* _ACTIVITY_: Copy out, from the entries below, each line holding the string "imagens".

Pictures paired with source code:
• • • •

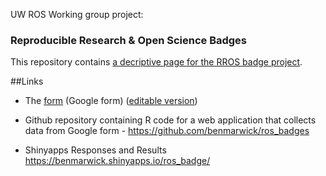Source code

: 
UW ROS Working group project:
### Reproducible Research & Open Science Badges

This repository contains [a decriptive page for the RROS badge project](http://htmlpreview.github.io/?https://github.com/sr320/tmp-badge/blob/master/rros-badge-web.html).

##Links

- The [form](https://docs.google.com/forms/d/1WqeQRmPi42pD-OqHxTqfA7aWqgPrkNjV8PTixA-m2sI/viewform?c=0&w=1) (Google form) ([editable version](https://docs.google.com/a/uw.edu/forms/d/1WqeQRmPi42pD-OqHxTqfA7aWqgPrkNjV8PTixA-m2sI/edit))

- Github repository containing R code for a web application that collects data from Google form - <https://github.com/benmarwick/ros_badges>

- Shinyapps Responses and Results <https://benmarwick.shinyapps.io/ros_badge/>








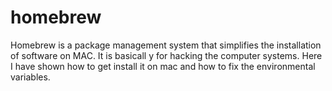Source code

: # homebrew
Homebrew is a package management system that simplifies the installation of software on MAC. It is basicall y for hacking the computer systems. Here I have shown how to get install it on mac and how to fix the environmental variables. 
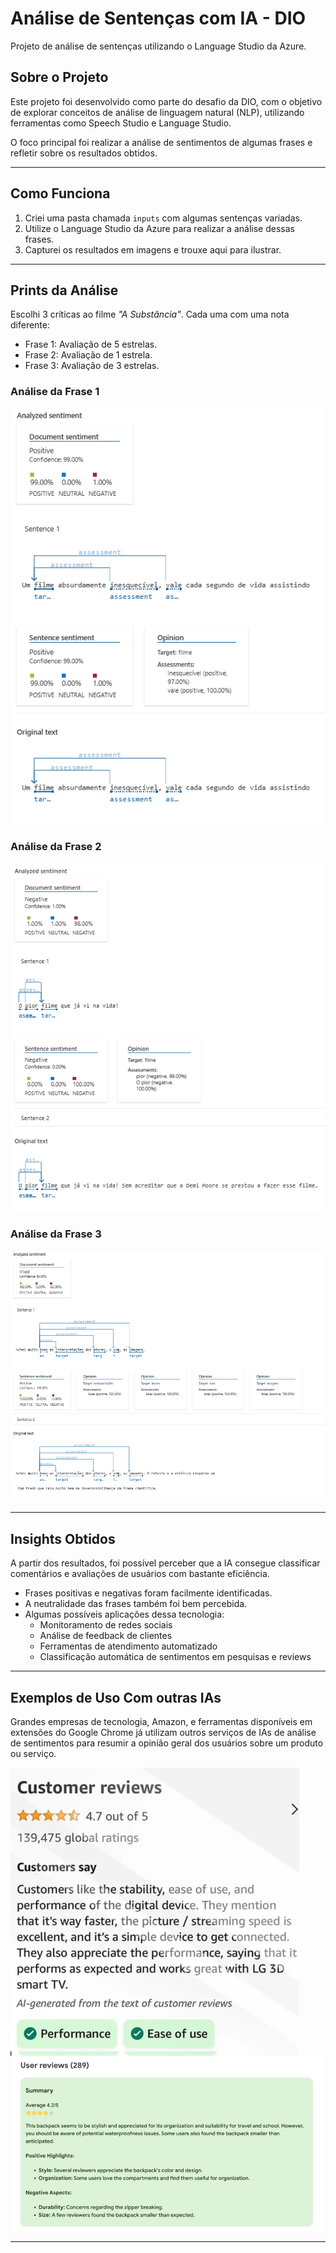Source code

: # Análise de Sentenças com IA - DIO

Projeto de análise de sentenças utilizando o Language Studio da Azure.

## Sobre o Projeto

Este projeto foi desenvolvido como parte do desafio da DIO, com o objetivo de explorar conceitos de análise de linguagem natural (NLP), utilizando ferramentas como Speech Studio e Language Studio.

O foco principal foi realizar a análise de sentimentos de algumas frases e refletir sobre os resultados obtidos.

---

## Como Funciona

1. Criei uma pasta chamada `inputs` com algumas sentenças variadas.
2. Utilize o Language Studio da Azure para realizar a análise dessas frases.
3. Capturei os resultados em imagens e trouxe aqui para ilustrar.

---

## Prints da Análise

Escolhi 3 críticas ao filme *"A Substância"*. Cada uma com uma nota diferente:

- Frase 1: Avaliação de 5 estrelas.
- Frase 2: Avaliação de 1 estrela.
- Frase 3: Avaliação de 3 estrelas.

### Análise da Frase 1
![Análise geral](imagens/print1.png)

### Análise da Frase 2
![Resultado frase](imagens/print2.png)

### Análise da Frase 3
![Resultado frase](imagens/print3.png)

---

## Insights Obtidos

A partir dos resultados, foi possível perceber que a IA consegue classificar comentários e avaliações de usuários com bastante eficiência.

- Frases positivas e negativas foram facilmente identificadas.
- A neutralidade das frases também foi bem percebida.
- Algumas possíveis aplicações dessa tecnologia:
  - Monitoramento de redes sociais
  - Análise de feedback de clientes
  - Ferramentas de atendimento automatizado
  - Classificação automática de sentimentos em pesquisas e reviews

---

## Exemplos de Uso Com outras IAs

Grandes empresas de tecnologia, Amazon, e ferramentas disponíveis em extensões do Google Chrome já utilizam outros serviços de IAs de análise de sentimentos para resumir a opinião geral dos usuários sobre um produto ou serviço.

![IA Amazon](imagens/amazon.png)
![IA Chrome](imagens/Chrome.png)

---

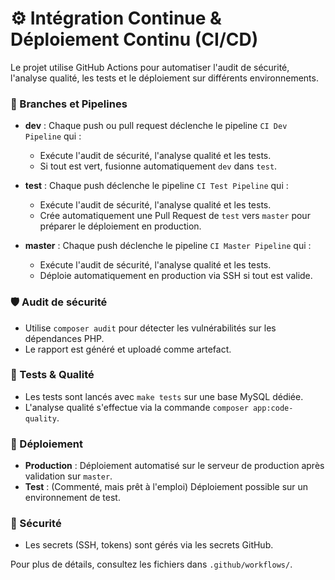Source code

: # ⚙️ Intégration Continue & Déploiement Continu (CI/CD)

Le projet utilise GitHub Actions pour automatiser l'audit de sécurité, l'analyse qualité, les tests et le déploiement sur différents environnements.

### 🔄 Branches et Pipelines

- **dev** : Chaque push ou pull request déclenche le pipeline `CI Dev Pipeline` qui :
    - Exécute l'audit de sécurité, l'analyse qualité et les tests.
    - Si tout est vert, fusionne automatiquement `dev` dans `test`.

- **test** : Chaque push déclenche le pipeline `CI Test Pipeline` qui :
    - Exécute l'audit de sécurité, l'analyse qualité et les tests.
    - Crée automatiquement une Pull Request de `test` vers `master` pour préparer le déploiement en production.

- **master** : Chaque push déclenche le pipeline `CI Master Pipeline` qui :
    - Exécute l'audit de sécurité, l'analyse qualité et les tests.
    - Déploie automatiquement en production via SSH si tout est valide.

### 🛡️ Audit de sécurité

- Utilise `composer audit` pour détecter les vulnérabilités sur les dépendances PHP.
- Le rapport est généré et uploadé comme artefact.

### 🧪 Tests & Qualité

- Les tests sont lancés avec `make tests` sur une base MySQL dédiée.
- L'analyse qualité s'effectue via la commande `composer app:code-quality`.

### 🚀 Déploiement

- **Production** : Déploiement automatisé sur le serveur de production après validation sur `master`.
- **Test** : (Commenté, mais prêt à l'emploi) Déploiement possible sur un environnement de test.

### 🔑 Sécurité

- Les secrets (SSH, tokens) sont gérés via les secrets GitHub.

Pour plus de détails, consultez les fichiers dans `.github/workflows/`.
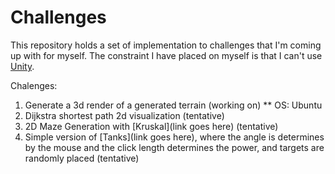 # Challenges 

This repository holds a set of implementation to challenges that I'm coming up with for myself. The constraint I have placed on myself is that I can't use [Unity](https://unity3d.com/).

Chalenges:

1. Generate a 3d render of a generated terrain (working on)
** OS: Ubuntu
2. Dijkstra shortest path 2d visualization (tentative)
3. 2D Maze Generation with [Kruskal](link goes here) (tentative)
4. Simple version of [Tanks](link goes here), where the angle is determines by the mouse and the click length determines the power, and targets are randomly placed (tentative)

• • • •

* _RESULT FOR THIS TASK_:
3. Capturei os resultados em imagens e trouxe aqui para ilustrar.
![Análise geral](imagens/print1.png)
![Resultado frase](imagens/print2.png)
![Resultado frase](imagens/print3.png)
![IA Amazon](imagens/amazon.png)
![IA Chrome](imagens/Chrome.png)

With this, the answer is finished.